[time-nuts] Choke Rings and Points North

Dave M dgminala at mediacombb.net
Tue Dec 16 21:15:40 EST 2014

Jim Lux wrote:
> On 12/16/14, 5:59 AM, Tom Van Baak wrote:
>>> Clever idea, but..
>>> Most rotary joints have more phase and amplitude variability than
>>> the antenna.
>>> So you're stuck with rotating back and forth with a cable that's
>>> flexing and now you get to measure the phase variability of the
>>> coax.
>> I was thinking of some sort of non-contact RF bridge that would allow
>> either side to rotate independently.

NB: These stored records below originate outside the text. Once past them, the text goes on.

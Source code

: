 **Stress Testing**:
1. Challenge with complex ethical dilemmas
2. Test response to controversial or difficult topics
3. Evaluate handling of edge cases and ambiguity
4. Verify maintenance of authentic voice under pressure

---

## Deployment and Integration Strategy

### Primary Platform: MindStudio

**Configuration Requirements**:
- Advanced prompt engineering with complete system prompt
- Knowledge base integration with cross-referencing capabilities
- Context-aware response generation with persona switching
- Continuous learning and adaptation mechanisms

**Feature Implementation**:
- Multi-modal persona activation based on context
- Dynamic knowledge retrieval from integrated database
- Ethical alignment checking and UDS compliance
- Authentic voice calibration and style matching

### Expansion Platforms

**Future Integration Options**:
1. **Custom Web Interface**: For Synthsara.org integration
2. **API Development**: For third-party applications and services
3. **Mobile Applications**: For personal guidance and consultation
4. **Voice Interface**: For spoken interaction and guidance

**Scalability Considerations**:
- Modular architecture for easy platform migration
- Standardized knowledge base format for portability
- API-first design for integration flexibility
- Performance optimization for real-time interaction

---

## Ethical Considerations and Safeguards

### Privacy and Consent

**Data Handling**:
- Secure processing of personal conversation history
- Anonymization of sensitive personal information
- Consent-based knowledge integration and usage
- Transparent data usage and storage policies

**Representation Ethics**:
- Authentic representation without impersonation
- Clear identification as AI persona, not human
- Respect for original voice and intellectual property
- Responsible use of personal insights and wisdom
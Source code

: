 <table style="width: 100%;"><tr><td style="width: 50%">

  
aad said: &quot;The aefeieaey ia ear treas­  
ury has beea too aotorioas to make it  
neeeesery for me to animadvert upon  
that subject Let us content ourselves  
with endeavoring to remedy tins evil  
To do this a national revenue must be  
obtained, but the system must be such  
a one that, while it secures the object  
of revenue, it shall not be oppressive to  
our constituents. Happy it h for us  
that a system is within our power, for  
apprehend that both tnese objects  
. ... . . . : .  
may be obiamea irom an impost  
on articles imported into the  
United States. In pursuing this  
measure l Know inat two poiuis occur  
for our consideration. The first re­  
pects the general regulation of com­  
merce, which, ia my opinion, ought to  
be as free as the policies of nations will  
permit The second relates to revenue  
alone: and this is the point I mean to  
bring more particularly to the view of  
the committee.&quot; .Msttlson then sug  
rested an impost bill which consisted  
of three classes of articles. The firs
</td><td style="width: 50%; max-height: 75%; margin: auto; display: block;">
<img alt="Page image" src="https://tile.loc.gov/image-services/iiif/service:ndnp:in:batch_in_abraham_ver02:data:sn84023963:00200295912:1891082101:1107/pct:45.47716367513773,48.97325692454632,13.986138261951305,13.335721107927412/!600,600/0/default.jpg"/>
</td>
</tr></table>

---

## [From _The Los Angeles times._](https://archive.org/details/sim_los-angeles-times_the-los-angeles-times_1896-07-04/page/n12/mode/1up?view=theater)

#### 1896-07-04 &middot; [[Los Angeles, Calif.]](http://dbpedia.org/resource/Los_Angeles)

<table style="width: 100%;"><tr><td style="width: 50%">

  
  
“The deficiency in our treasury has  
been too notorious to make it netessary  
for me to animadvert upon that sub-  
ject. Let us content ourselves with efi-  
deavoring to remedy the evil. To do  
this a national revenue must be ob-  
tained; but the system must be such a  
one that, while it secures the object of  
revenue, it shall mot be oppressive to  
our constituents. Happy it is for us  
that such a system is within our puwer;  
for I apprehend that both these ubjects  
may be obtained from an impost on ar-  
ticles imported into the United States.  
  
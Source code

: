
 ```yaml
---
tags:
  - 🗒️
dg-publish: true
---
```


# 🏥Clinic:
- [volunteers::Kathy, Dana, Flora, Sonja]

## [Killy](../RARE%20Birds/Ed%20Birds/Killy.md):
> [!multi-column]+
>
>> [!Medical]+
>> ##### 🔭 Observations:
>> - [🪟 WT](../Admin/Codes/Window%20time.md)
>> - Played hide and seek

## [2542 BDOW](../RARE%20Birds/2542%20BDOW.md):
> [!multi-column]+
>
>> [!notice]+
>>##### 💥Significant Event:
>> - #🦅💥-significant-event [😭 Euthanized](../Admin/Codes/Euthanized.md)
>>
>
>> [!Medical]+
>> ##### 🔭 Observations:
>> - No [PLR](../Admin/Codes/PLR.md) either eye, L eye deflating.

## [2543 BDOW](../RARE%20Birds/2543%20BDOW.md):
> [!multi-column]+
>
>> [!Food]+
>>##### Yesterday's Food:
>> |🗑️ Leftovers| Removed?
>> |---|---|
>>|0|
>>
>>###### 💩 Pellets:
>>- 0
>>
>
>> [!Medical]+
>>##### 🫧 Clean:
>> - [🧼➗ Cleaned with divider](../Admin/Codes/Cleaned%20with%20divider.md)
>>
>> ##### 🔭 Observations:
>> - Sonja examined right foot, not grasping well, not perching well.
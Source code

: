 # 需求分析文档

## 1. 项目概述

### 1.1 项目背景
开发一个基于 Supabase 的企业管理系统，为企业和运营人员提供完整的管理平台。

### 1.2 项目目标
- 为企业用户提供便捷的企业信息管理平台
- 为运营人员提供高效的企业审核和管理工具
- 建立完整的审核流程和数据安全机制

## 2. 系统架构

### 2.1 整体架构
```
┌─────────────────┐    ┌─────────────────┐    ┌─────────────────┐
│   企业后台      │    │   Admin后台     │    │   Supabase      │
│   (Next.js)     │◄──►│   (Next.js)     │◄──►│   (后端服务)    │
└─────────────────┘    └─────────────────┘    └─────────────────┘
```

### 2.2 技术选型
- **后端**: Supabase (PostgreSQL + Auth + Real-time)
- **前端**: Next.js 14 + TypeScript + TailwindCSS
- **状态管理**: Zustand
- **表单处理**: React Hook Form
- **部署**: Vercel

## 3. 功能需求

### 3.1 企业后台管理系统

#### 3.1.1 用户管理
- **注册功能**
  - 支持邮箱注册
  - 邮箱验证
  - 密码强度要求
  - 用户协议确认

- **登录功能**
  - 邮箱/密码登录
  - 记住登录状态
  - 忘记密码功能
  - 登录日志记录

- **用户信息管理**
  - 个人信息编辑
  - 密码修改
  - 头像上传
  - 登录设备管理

Converting to optical would make
>> this easy, but there must be a way to do it at 1.5 GHz too.
> two nested coils forming an air core transformer or slip rings are the
> typical approach.
> (Waveguide at 1.5 GHz is somewhat unwieldy in size).
> The trick is in holding mechanical tolerances tight enough.I guess,
> 1mm mechanical tolerance (easy, easy) would be comparable to the phase
> center displacement.
>>> You really need to have your entire GPS system antenna and receiver
>>> on the rotating table (which will need to have temperature
>>> controls, etc.)
>>> Oh, what a pit one can descend into with the goal of reducing
>>> everything to a minimum error.
>> In this case the goal is actually not minimizing error. The goal is
>> to vary each possible error source with its own prime modulation
>> period. Collect lots of data and the FFT tells you how much each
>> error contributes to the pie.
> Yes, but how do you know whether it's coax flex or phase center
> displacement that's causing your 17 hour periodicity.
> I was thinking not so much reducing error in the overall measurement,
> but in reducing the uncertainty in the estimate of the size of each
> contributor to the overall system.
>> For example, instead of temperature control you modulate temperature
>> by 5C over a 13 hour period. Instead of voltage control you modulate
>> the 5V antenna power by 10% every 1.7 hours, etc.

Inquiring minds surely are in high gear!!  And to think, all I wanted to 
know was how close I needed to to point to north!!